Seattle Seahawks Should Target Free-Agent Center Olin Kreutz

Marci NobleAnalyst IAugust 3, 2011

CHICAGO - SEPTEMBER 20: Olin Kreutz #57 of the Chicago Bears moves to block for teammate Jay Cutler #6 against the Pittsburgh Steelers on September 20, 2009 at Soldier Field in Chicago, Illinois. The Bears defeated the Steelers 17-14. (Photo by Jonathan Daniel/Getty Images)
Jonathan Daniel/Getty Images

The Seattle Seahawks let center Chris Spencer walk in free agency last weekend, turning the heat up on third-year player Max Unger. Unger, who played right guard at University of Oregon and throughout the majority of his first season in Seattle, will be the pivotal cog on a line that features two rookies, a second year player and veteran left guard Robert Gallery.

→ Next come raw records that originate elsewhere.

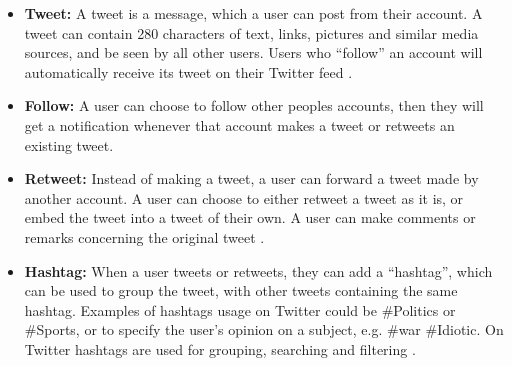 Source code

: \begin{itemize}
  \item \textbf{Tweet:} A tweet is a message, which a user can post from their
  account. A tweet can contain 280 characters \citep{Tweet280} of text, links,
  pictures and similar media sources, and be seen by all other users. Users who
  ``follow'' an account will automatically receive its tweet on their Twitter
  feed \citep{StartingTwitter2}.
  \item \textbf{Follow:} A user can choose to follow other peoples accounts,
  then they will get a notification whenever that account makes a tweet or
  retweets an existing tweet.
  \item \textbf{Retweet:} Instead of making a tweet, a user can forward a tweet
  made by another account. A user can choose to either retweet a tweet as it is,
  or embed the tweet into a tweet of their own. A user can make comments or
  remarks concerning the original tweet .
  \item \textbf{Hashtag:} When a user tweets or retweets, they can add a
  ``hashtag'', which can be used to group the tweet, with other tweets
  containing the same hashtag. Examples of hashtags usage on Twitter could be
  \#Politics or \#Sports, or to specify the user's opinion on a subject, e.g.
  \#war \#Idiotic. On Twitter hashtags are used for grouping, searching and
  filtering .
\end{itemize}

Seattle is entrenched in a steady rebuild and have made the smart decision to look to the strengths of their younger players as they try to fill those holes. Unger, though, could use some solid mentoring as he continues the transition from Pac-10 guard to NFL center.

There are a handful of veteran free agent centers on the market right now, but the name that stands out is Olin Kreutz.

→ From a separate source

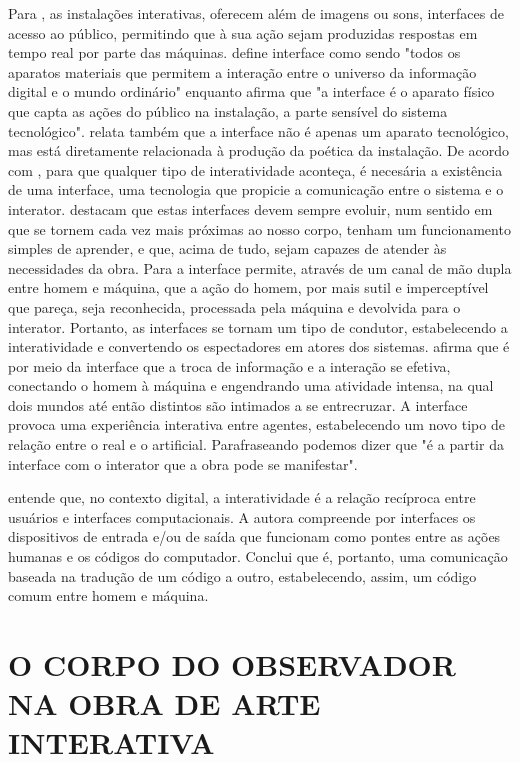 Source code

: Para , as instalações interativas, oferecem além de imagens ou sons, interfaces de acesso ao público, permitindo que à sua ação sejam produzidas respostas em tempo real por parte das máquinas.  define interface como sendo "todos os aparatos materiais que permitem a interação entre o universo da informação digital e o mundo ordinário" enquanto  afirma que "a interface é o aparato físico que capta as ações do público na instalação, a parte sensível do sistema tecnológico".  relata também que a interface não é apenas um aparato tecnológico, mas está diretamente relacionada à produção da poética da instalação. De acordo com , para que qualquer tipo de interatividade aconteça, é necesária a existência de uma interface, uma tecnologia que propicie a comunicação entre o sistema e o interator.  destacam que estas interfaces devem sempre evoluir, num sentido em que se tornem cada vez mais próximas ao nosso corpo, tenham um funcionamento simples de aprender, e que, acima de tudo, sejam capazes de atender às necessidades da obra. Para  a interface permite, através de um canal de mão dupla entre homem e máquina, que a ação do homem, por mais sutil e imperceptível que pareça, seja reconhecida, processada pela máquina e devolvida para o interator. Portanto, as interfaces se tornam um tipo de condutor, estabelecendo a interatividade e convertendo os espectadores em atores dos sistemas.  afirma que é por meio da interface que a troca de informação e a interação se efetiva, conectando o homem à máquina e engendrando uma atividade intensa, na qual dois mundos até então distintos são intimados a se entrecruzar. A interface provoca uma experiência interativa entre agentes, estabelecendo um novo tipo de relação entre o real e o artificial. Parafraseando  podemos dizer que "é a partir da interface com o interator que a obra pode se manifestar". 

 entende que, no contexto digital, a interatividade é a relação recíproca entre usuários e interfaces computacionais. A autora compreende por interfaces os dispositivos de entrada e/ou de saída que funcionam como pontes entre as ações humanas e os códigos do computador. Conclui que é, portanto, uma comunicação baseada na tradução de um código a outro, estabelecendo, assim, um código comum entre homem e máquina. 


\section{O CORPO DO OBSERVADOR NA OBRA DE ARTE INTERATIVA}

Kreutz was expected to re-sign with the Bears this offseason until negotiations suddenly derailed. Now Kreutz, who is entering his 14th season with the NFL, finds himself deciding between playing out his effectiveness in the league or ending his legacy as a one-team stalwart.

If Kreutz can (as his agent suggested this evening) be lured back to the NFL, Seattle would be a tidy fit.

They've just agreed to terms with tight end Zach Miller in addition to having added former Minnesota star receiver Sydney Rice and extending breakout receiver Mike Williams' contract.

The news has the blogosphere erupting with predictions for a playoff repeat.

Kreutz is not asking for the kind of money that made him the league's highest paid center just a few years ago. Reports indicate that talks broke down over a measly $500,000. Somehow, Kreutz's leadership, talents and the consistency he brings to Chicago's offensive line were only worth $4 million—and not a penny more—to the Bears.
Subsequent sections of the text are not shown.